> [PROBLEM STATEMENT]:
For this exercise, return all the data word for word, with images left out.

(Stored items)

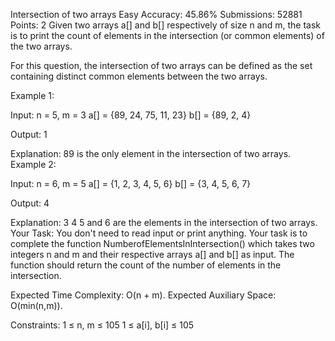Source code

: Intersection of two arrays 
Easy Accuracy: 45.86% Submissions: 52881 Points: 2
Given two arrays a[] and b[] respectively of size n and m, the task is to print the count of elements in the intersection (or common elements) of the two arrays.

For this question, the intersection of two arrays can be defined as the set containing distinct common elements between the two arrays. 

Example 1:

Input:
n = 5, m = 3
a[] = {89, 24, 75, 11, 23}
b[] = {89, 2, 4}

Output: 1

Explanation: 
89 is the only element 
in the intersection of two arrays.
Example 2:

Input:
n = 6, m = 5
a[] = {1, 2, 3, 4, 5, 6}
b[] = {3, 4, 5, 6, 7} 

Output: 4

Explanation: 
3 4 5 and 6 are the elements 
in the intersection of two arrays.
Your Task:
You don't need to read input or print anything. Your task is to complete the function NumberofElementsInIntersection() which takes two integers n and m and their respective arrays a[] and b[]  as input. The function should return the count of the number of elements in the intersection.

 

Expected Time Complexity: O(n + m).
Expected Auxiliary Space: O(min(n,m)).

Constraints:
1 ≤ n, m ≤ 105
1 ≤ a[i], b[i] ≤ 105
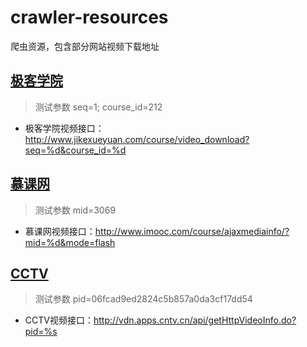 # crawler-resources
爬虫资源，包含部分网站视频下载地址


## [极客学院](http://www.jikexueyuan.com/)
> 测试参数 seq=1; course_id=212

* 极客学院视频接口：http://www.jikexueyuan.com/course/video_download?seq=%d&course_id=%d

## [慕课网](https://www.imooc.com/)
> 测试参数 mid=3069

* 慕课网视频接口：http://www.imooc.com/course/ajaxmediainfo/?mid=%d&mode=flash

## [CCTV](http://tv.cctv.com/)
> 测试参数 pid=06fcad9ed2824c5b857a0da3cf17dd54

* CCTV视频接口：http://vdn.apps.cntv.cn/api/getHttpVideoInfo.do?pid=%s
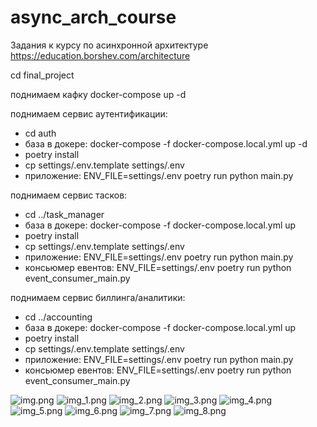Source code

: # async_arch_course

Задания к курсу по асинхронной архитектуре https://education.borshev.com/architecture

cd final_project

поднимаем кафку
docker-compose up -d

поднимаем сервис аутентификации:
- cd auth
- база в докере: docker-compose -f docker-compose.local.yml up  -d
- poetry install
- cp settings/.env.template settings/.env
- приложение: ENV_FILE=settings/.env poetry run python main.py

поднимаем сервис тасков:
- cd ../task_manager
- база в докере: docker-compose -f docker-compose.local.yml up
- poetry install
- cp settings/.env.template settings/.env
- приложение: ENV_FILE=settings/.env poetry run python main.py
- консьюмер евентов: ENV_FILE=settings/.env poetry run python event_consumer_main.py

поднимаем сервис биллинга/аналитики:
- cd ../accounting
- база в докере: docker-compose -f docker-compose.local.yml up  
- poetry install
- cp settings/.env.template settings/.env
- приложение: ENV_FILE=settings/.env poetry run python main.py
- консьюмер евентов: ENV_FILE=settings/.env poetry run python event_consumer_main.py

![img.png](img.png)
![img_1.png](img_1.png)
![img_2.png](img_2.png)
![img_3.png](img_3.png)
![img_4.png](img_4.png)
![img_5.png](img_5.png)
![img_6.png](img_6.png)
![img_7.png](img_7.png)
![img_8.png](img_8.png)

> [REPLY TO THE TASK]:
Source code

: Intersection of two arrays 
Easy Accuracy: 45.86% Submissions: 52881 Points: 2
Given two arrays a[] and b[] respectively of size n and m, the task is to print the count of elements in the intersection (or common elements) of the two arrays.

For this question, the intersection of two arrays can be defined as the set containing distinct common elements between the two arrays. 

Example 1:

Input:
n = 5, m = 3
a[] = {89, 24, 75, 11, 23}
b[] = {89, 2, 4}

Output: 1

Explanation: 
89 is the only element 
in the intersection of two arrays.
Example 2:

Input:
n = 6, m = 5
a[] = {1, 2, 3, 4, 5, 6}
b[] = {3, 4, 5, 6, 7} 

Output: 4

Explanation: 
3 4 5 and 6 are the elements 
in the intersection of two arrays.
Your Task:
You don't need to read input or print anything. Your task is to complete the function NumberofElementsInIntersection() which takes two integers n and m and their respective arrays a[] and b[]  as input. The function should return the count of the number of elements in the intersection.

 

Expected Time Complexity: O(n + m).
Expected Auxiliary Space: O(min(n,m)).

Constraints:
1 ≤ n, m ≤ 105
1 ≤ a[i], b[i] ≤ 105
 # crawler-resources
爬虫资源，包含部分网站视频下载地址


## [极客学院](http://www.jikexueyuan.com/)
> 测试参数 seq=1; course_id=212

* 极客学院视频接口：http://www.jikexueyuan.com/course/video_download?seq=%d&course_id=%d

## [慕课网](https://www.imooc.com/)
> 测试参数 mid=3069

* 慕课网视频接口：http://www.imooc.com/course/ajaxmediainfo/?mid=%d&mode=flash

## [CCTV](http://tv.cctv.com/)
> 测试参数 pid=06fcad9ed2824c5b857a0da3cf17dd54

* CCTV视频接口：http://vdn.apps.cntv.cn/api/getHttpVideoInfo.do?pid=%s
Source code

: # async_arch_course

Задания к курсу по асинхронной архитектуре https://education.borshev.com/architecture

cd final_project

поднимаем кафку
docker-compose up -d

поднимаем сервис аутентификации:
- cd auth
- база в докере: docker-compose -f docker-compose.local.yml up  -d
- poetry install
- cp settings/.env.template settings/.env
- приложение: ENV_FILE=settings/.env poetry run python main.py

поднимаем сервис тасков:
- cd ../task_manager
- база в докере: docker-compose -f docker-compose.local.yml up
- poetry install
- cp settings/.env.template settings/.env
- приложение: ENV_FILE=settings/.env poetry run python main.py
- консьюмер евентов: ENV_FILE=settings/.env poetry run python event_consumer_main.py

поднимаем сервис биллинга/аналитики:
- cd ../accounting
- база в докере: docker-compose -f docker-compose.local.yml up  
- poetry install
- cp settings/.env.template settings/.env
- приложение: ENV_FILE=settings/.env poetry run python main.py
- консьюмер евентов: ENV_FILE=settings/.env poetry run python event_consumer_main.py

![img.png](img.png)
![img_1.png](img_1.png)
![img_2.png](img_2.png)
![img_3.png](img_3.png)
![img_4.png](img_4.png)
![img_5.png](img_5.png)
![img_6.png](img_6.png)
![img_7.png](img_7.png)
![img_8.png](img_8.png)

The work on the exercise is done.